_Entries supplied_
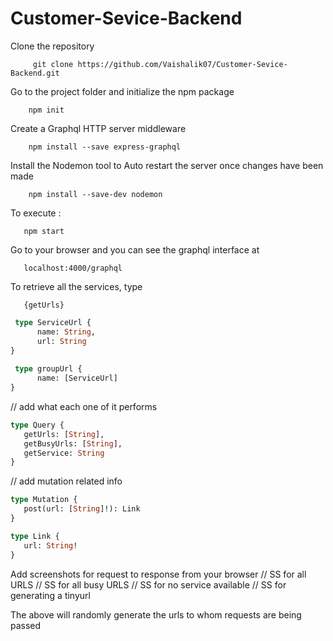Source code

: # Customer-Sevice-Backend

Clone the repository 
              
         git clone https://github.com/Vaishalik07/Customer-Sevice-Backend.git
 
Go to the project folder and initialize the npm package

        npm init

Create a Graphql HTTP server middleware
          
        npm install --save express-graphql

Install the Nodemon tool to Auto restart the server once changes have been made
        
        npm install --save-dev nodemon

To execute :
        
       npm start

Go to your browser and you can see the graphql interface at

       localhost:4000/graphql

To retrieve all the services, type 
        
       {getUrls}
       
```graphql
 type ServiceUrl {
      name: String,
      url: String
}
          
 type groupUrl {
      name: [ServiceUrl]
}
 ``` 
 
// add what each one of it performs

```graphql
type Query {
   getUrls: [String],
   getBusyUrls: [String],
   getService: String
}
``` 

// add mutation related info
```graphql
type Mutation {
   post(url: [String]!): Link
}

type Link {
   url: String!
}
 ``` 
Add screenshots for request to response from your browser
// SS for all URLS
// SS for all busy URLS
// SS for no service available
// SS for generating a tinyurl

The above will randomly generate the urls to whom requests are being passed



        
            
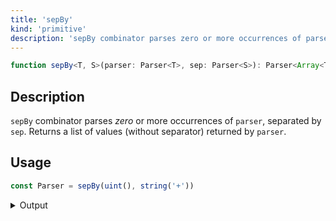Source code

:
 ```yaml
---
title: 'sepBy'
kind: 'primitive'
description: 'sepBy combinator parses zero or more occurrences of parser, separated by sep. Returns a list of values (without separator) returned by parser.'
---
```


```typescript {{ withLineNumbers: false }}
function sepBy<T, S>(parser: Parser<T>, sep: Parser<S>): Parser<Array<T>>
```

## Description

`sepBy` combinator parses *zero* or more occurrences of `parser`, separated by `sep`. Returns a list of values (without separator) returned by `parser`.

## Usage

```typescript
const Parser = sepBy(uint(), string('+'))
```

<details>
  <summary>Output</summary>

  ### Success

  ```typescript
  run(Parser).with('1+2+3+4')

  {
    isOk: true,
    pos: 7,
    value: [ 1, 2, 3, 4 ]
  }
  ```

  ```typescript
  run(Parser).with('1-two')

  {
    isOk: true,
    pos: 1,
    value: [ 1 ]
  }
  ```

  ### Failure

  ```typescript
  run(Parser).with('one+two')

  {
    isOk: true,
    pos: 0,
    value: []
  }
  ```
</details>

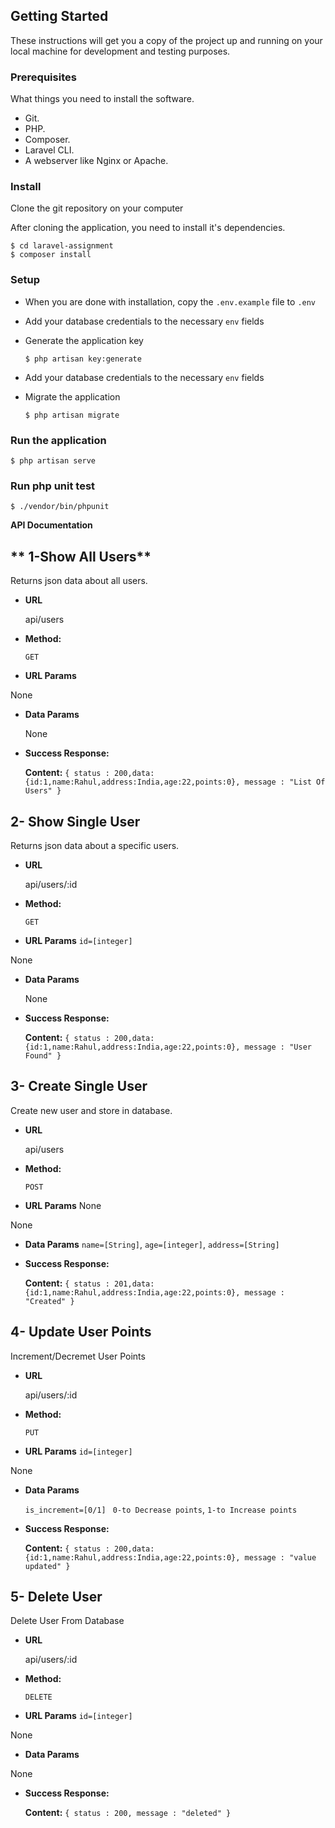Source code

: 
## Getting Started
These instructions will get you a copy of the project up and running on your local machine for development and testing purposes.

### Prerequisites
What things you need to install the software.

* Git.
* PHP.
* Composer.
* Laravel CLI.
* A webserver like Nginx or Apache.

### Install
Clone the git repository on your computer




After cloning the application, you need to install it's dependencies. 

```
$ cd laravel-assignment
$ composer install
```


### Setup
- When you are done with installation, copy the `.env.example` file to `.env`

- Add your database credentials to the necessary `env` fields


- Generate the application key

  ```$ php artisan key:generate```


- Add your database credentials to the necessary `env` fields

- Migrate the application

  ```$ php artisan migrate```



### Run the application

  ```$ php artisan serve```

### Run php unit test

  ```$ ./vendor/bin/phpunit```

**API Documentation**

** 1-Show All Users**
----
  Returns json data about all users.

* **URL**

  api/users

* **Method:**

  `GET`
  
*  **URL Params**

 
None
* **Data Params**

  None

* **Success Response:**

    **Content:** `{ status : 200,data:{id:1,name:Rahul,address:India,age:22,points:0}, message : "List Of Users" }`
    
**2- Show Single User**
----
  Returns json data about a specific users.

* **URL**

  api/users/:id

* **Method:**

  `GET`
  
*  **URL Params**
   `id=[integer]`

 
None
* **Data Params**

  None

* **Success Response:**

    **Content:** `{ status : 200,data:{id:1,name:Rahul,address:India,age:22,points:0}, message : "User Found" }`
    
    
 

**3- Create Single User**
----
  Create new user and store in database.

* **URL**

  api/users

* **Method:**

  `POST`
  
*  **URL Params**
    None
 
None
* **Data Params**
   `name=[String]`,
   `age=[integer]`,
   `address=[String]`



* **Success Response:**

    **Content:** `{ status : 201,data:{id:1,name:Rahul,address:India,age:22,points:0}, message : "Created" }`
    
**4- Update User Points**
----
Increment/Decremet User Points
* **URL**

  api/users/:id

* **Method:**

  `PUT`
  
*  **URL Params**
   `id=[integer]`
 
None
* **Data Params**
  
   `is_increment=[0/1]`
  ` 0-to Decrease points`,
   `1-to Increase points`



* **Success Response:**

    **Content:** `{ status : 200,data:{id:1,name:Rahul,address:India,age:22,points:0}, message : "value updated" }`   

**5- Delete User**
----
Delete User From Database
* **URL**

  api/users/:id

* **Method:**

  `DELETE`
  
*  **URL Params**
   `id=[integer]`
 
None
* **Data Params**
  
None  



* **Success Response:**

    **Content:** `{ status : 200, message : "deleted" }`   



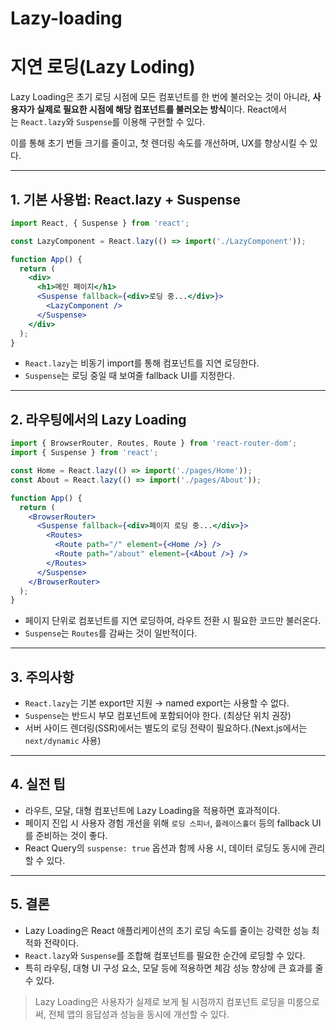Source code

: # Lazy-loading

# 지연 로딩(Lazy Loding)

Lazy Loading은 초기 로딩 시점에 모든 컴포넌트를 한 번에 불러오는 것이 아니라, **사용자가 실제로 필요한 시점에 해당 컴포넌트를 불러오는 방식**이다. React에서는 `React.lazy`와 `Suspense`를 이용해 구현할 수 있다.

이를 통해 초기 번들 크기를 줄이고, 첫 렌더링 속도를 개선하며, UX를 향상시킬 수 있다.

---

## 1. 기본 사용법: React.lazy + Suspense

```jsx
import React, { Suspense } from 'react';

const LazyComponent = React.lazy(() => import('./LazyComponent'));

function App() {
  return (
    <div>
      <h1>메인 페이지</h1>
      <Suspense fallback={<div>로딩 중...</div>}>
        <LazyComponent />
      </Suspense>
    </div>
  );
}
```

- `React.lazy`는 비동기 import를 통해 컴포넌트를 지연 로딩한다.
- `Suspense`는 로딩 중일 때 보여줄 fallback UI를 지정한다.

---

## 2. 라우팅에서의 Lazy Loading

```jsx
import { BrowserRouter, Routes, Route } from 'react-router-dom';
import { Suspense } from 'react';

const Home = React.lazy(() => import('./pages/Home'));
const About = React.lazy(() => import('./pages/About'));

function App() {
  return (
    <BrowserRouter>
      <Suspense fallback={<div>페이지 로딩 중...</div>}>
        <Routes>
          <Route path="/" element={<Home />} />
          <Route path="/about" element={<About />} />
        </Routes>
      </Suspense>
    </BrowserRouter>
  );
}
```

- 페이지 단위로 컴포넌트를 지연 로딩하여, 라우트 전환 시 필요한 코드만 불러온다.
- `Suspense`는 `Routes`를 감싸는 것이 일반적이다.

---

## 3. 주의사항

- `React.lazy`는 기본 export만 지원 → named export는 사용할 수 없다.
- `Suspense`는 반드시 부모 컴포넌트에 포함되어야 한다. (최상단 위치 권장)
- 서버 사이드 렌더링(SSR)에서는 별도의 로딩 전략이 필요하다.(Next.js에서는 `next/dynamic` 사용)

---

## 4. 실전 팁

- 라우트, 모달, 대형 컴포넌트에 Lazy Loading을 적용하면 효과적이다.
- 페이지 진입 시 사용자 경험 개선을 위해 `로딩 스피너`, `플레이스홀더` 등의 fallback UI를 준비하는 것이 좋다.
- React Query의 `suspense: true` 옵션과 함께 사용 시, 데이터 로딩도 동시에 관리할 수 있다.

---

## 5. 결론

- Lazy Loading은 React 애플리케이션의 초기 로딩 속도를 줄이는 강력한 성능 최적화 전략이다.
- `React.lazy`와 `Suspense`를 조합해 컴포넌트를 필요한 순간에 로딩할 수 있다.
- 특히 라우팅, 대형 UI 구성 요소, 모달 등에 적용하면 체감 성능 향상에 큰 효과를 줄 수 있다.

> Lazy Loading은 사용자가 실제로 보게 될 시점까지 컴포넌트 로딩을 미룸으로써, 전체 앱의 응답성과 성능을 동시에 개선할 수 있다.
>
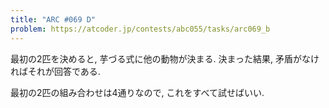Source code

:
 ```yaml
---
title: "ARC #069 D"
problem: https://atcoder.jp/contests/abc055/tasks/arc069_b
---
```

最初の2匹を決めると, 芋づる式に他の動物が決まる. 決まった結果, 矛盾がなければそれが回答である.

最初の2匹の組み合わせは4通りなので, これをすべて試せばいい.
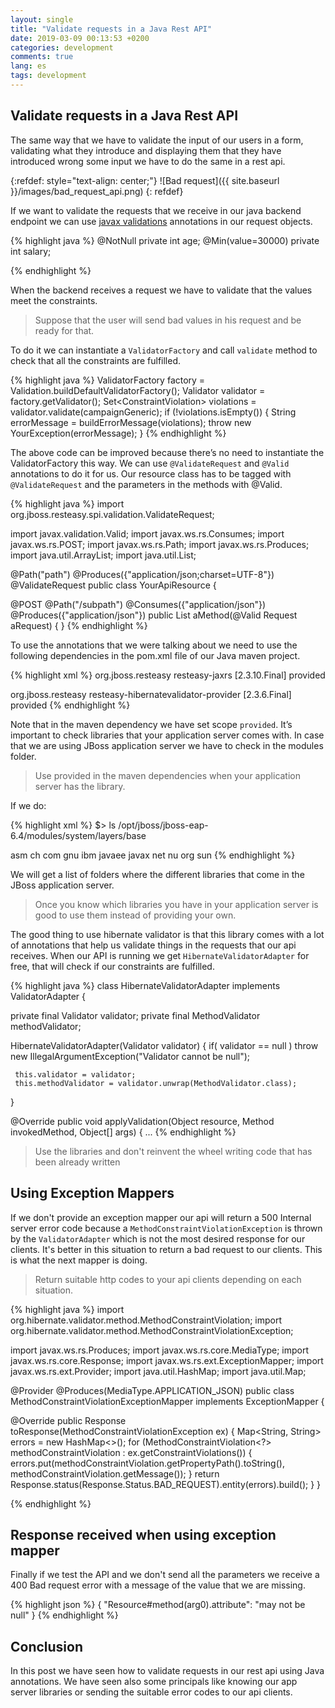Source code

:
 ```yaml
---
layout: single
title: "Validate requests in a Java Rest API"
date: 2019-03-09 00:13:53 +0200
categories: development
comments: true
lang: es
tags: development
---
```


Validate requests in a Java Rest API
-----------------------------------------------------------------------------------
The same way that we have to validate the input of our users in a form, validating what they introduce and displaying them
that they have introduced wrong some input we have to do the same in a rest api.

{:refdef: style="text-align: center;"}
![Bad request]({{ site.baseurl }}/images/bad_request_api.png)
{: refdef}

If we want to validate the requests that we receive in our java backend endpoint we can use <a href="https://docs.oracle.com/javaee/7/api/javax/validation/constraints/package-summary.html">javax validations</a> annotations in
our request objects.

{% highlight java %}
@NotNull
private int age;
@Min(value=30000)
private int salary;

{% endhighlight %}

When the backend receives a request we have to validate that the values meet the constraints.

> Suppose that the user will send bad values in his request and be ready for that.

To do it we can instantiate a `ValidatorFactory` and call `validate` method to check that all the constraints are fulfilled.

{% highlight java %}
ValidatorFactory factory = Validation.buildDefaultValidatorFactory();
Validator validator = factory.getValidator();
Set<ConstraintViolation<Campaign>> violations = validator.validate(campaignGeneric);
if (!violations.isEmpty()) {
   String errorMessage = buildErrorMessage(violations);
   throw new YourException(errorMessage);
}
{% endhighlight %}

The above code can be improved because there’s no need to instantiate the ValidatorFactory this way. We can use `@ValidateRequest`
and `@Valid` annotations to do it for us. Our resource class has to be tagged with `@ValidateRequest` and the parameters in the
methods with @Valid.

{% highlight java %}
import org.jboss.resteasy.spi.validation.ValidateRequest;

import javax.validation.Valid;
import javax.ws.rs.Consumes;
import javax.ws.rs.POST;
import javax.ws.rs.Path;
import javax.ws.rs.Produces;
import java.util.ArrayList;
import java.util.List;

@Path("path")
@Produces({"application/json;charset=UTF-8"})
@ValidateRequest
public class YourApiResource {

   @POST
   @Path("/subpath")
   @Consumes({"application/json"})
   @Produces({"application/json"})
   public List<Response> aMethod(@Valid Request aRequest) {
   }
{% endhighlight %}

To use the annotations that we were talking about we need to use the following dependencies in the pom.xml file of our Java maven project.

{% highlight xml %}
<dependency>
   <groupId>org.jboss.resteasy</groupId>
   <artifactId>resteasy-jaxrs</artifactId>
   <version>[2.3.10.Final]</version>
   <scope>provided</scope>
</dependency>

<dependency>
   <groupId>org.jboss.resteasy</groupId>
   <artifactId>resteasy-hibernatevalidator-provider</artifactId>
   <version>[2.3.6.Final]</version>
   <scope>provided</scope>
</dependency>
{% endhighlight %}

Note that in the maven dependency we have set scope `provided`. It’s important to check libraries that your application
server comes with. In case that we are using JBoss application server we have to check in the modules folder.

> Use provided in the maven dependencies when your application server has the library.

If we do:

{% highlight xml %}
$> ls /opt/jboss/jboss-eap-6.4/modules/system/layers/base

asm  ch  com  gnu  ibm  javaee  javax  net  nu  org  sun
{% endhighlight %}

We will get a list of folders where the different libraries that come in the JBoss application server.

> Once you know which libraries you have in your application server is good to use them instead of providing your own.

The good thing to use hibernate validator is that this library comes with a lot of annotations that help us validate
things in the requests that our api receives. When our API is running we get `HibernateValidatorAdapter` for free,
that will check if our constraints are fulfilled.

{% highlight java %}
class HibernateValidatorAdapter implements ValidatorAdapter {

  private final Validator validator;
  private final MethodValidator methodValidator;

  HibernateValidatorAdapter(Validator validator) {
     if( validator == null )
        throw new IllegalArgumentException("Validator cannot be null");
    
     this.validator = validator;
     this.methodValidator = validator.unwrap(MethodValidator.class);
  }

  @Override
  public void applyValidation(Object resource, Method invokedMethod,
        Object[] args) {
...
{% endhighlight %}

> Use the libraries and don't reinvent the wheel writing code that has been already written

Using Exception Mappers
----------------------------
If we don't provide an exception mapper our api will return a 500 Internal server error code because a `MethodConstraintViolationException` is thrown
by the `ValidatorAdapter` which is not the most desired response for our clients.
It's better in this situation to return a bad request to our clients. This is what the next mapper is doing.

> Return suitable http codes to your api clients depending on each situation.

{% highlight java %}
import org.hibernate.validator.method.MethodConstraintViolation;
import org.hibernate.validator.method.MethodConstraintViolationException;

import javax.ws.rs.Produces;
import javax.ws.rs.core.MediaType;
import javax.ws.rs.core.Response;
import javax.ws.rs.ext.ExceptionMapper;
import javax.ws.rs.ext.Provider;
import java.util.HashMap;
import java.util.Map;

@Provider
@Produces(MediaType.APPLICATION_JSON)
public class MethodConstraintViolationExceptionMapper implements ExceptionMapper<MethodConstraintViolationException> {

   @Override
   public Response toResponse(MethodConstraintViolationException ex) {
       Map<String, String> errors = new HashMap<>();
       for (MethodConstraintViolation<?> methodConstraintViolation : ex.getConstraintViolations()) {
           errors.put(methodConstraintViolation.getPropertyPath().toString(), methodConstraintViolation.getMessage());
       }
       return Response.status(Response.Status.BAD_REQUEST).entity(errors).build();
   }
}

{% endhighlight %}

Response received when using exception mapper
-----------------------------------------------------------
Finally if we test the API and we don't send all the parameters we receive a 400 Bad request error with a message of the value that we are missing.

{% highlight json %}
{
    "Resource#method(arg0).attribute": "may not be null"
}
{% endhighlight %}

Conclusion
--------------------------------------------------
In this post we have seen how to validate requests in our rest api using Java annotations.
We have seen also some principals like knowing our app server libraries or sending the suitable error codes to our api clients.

_What this task involves_
Among the records, count every line where "seen" appears. Reply with the total alone.

_Response to this exercise_
2